++++ Information given

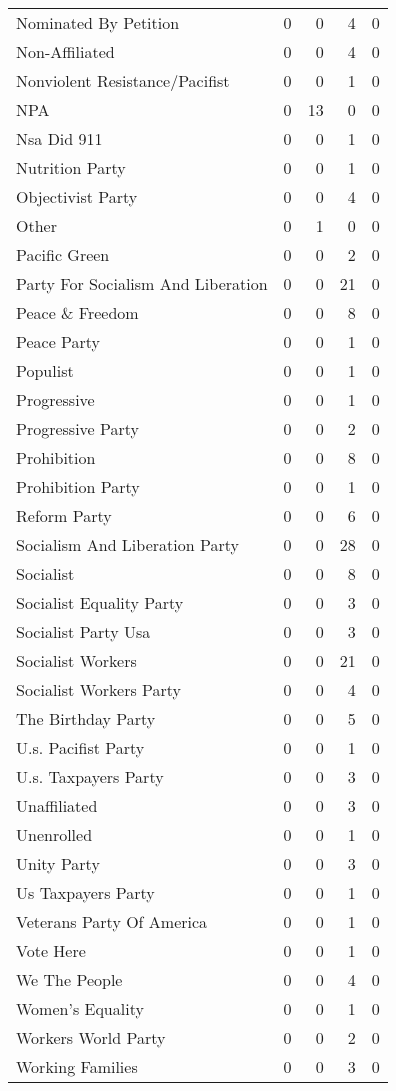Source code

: \begin{supertabular}{lrrrr}
Nominated By Petition & 0 & 0 & 4 & 0\\
Non-Affiliated & 0 & 0 & 4 & 0\\
Nonviolent Resistance/Pacifist & 0 & 0 & 1 & 0\\
NPA & 0 & 13 & 0 & 0\\
Nsa Did 911 & 0 & 0 & 1 & 0\\
Nutrition Party & 0 & 0 & 1 & 0\\
Objectivist Party & 0 & 0 & 4 & 0\\
Other & 0 & 1 & 0 & 0\\
Pacific Green & 0 & 0 & 2 & 0\\
Party For Socialism And Liberation & 0 & 0 & 21 & 0\\
Peace \& Freedom & 0 & 0 & 8 & 0\\
Peace Party & 0 & 0 & 1 & 0\\
Populist & 0 & 0 & 1 & 0\\
Progressive & 0 & 0 & 1 & 0\\
Progressive Party & 0 & 0 & 2 & 0\\
Prohibition & 0 & 0 & 8 & 0\\
Prohibition Party & 0 & 0 & 1 & 0\\
Reform Party & 0 & 0 & 6 & 0\\
Socialism And Liberation Party & 0 & 0 & 28 & 0\\
Socialist & 0 & 0 & 8 & 0\\
Socialist Equality Party & 0 & 0 & 3 & 0\\
Socialist Party Usa & 0 & 0 & 3 & 0\\
Socialist Workers & 0 & 0 & 21 & 0\\
Socialist Workers Party & 0 & 0 & 4 & 0\\
The Birthday Party & 0 & 0 & 5 & 0\\
U.s. Pacifist Party & 0 & 0 & 1 & 0\\
U.s. Taxpayers Party & 0 & 0 & 3 & 0\\
Unaffiliated & 0 & 0 & 3 & 0\\
Unenrolled & 0 & 0 & 1 & 0\\
Unity Party & 0 & 0 & 3 & 0\\
Us Taxpayers Party & 0 & 0 & 1 & 0\\
Veterans Party Of America & 0 & 0 & 1 & 0\\
Vote Here & 0 & 0 & 1 & 0\\
We The People & 0 & 0 & 4 & 0\\
Women's Equality & 0 & 0 & 1 & 0\\
Workers World Party & 0 & 0 & 2 & 0\\
Working Families & 0 & 0 & 3 & 0\\
\bottomrule
\end{supertabular}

++++++++

§ **Problem to work on**: Leaving every picture out, output the data exactly as it stands.

§ **Exercise response**:
Source code

: \begin{supertabular}{lrrrr}
Nominated By Petition & 0 & 0 & 4 & 0\\
Non-Affiliated & 0 & 0 & 4 & 0\\
Nonviolent Resistance/Pacifist & 0 & 0 & 1 & 0\\
NPA & 0 & 13 & 0 & 0\\
Nsa Did 911 & 0 & 0 & 1 & 0\\
Nutrition Party & 0 & 0 & 1 & 0\\
Objectivist Party & 0 & 0 & 4 & 0\\
Other & 0 & 1 & 0 & 0\\
Pacific Green & 0 & 0 & 2 & 0\\
Party For Socialism And Liberation & 0 & 0 & 21 & 0\\
Peace \& Freedom & 0 & 0 & 8 & 0\\
Peace Party & 0 & 0 & 1 & 0\\
Populist & 0 & 0 & 1 & 0\\
Progressive & 0 & 0 & 1 & 0\\
Progressive Party & 0 & 0 & 2 & 0\\
Prohibition & 0 & 0 & 8 & 0\\
Prohibition Party & 0 & 0 & 1 & 0\\
Reform Party & 0 & 0 & 6 & 0\\
Socialism And Liberation Party & 0 & 0 & 28 & 0\\
Socialist & 0 & 0 & 8 & 0\\
Socialist Equality Party & 0 & 0 & 3 & 0\\
Socialist Party Usa & 0 & 0 & 3 & 0\\
Socialist Workers & 0 & 0 & 21 & 0\\
Socialist Workers Party & 0 & 0 & 4 & 0\\
The Birthday Party & 0 & 0 & 5 & 0\\
U.s. Pacifist Party & 0 & 0 & 1 & 0\\
U.s. Taxpayers Party & 0 & 0 & 3 & 0\\
Unaffiliated & 0 & 0 & 3 & 0\\
Unenrolled & 0 & 0 & 1 & 0\\
Unity Party & 0 & 0 & 3 & 0\\
Us Taxpayers Party & 0 & 0 & 1 & 0\\
Veterans Party Of America & 0 & 0 & 1 & 0\\
Vote Here & 0 & 0 & 1 & 0\\
We The People & 0 & 0 & 4 & 0\\
Women's Equality & 0 & 0 & 1 & 0\\
Workers World Party & 0 & 0 & 2 & 0\\
Working Families & 0 & 0 & 3 & 0\\
\bottomrule
\end{supertabular}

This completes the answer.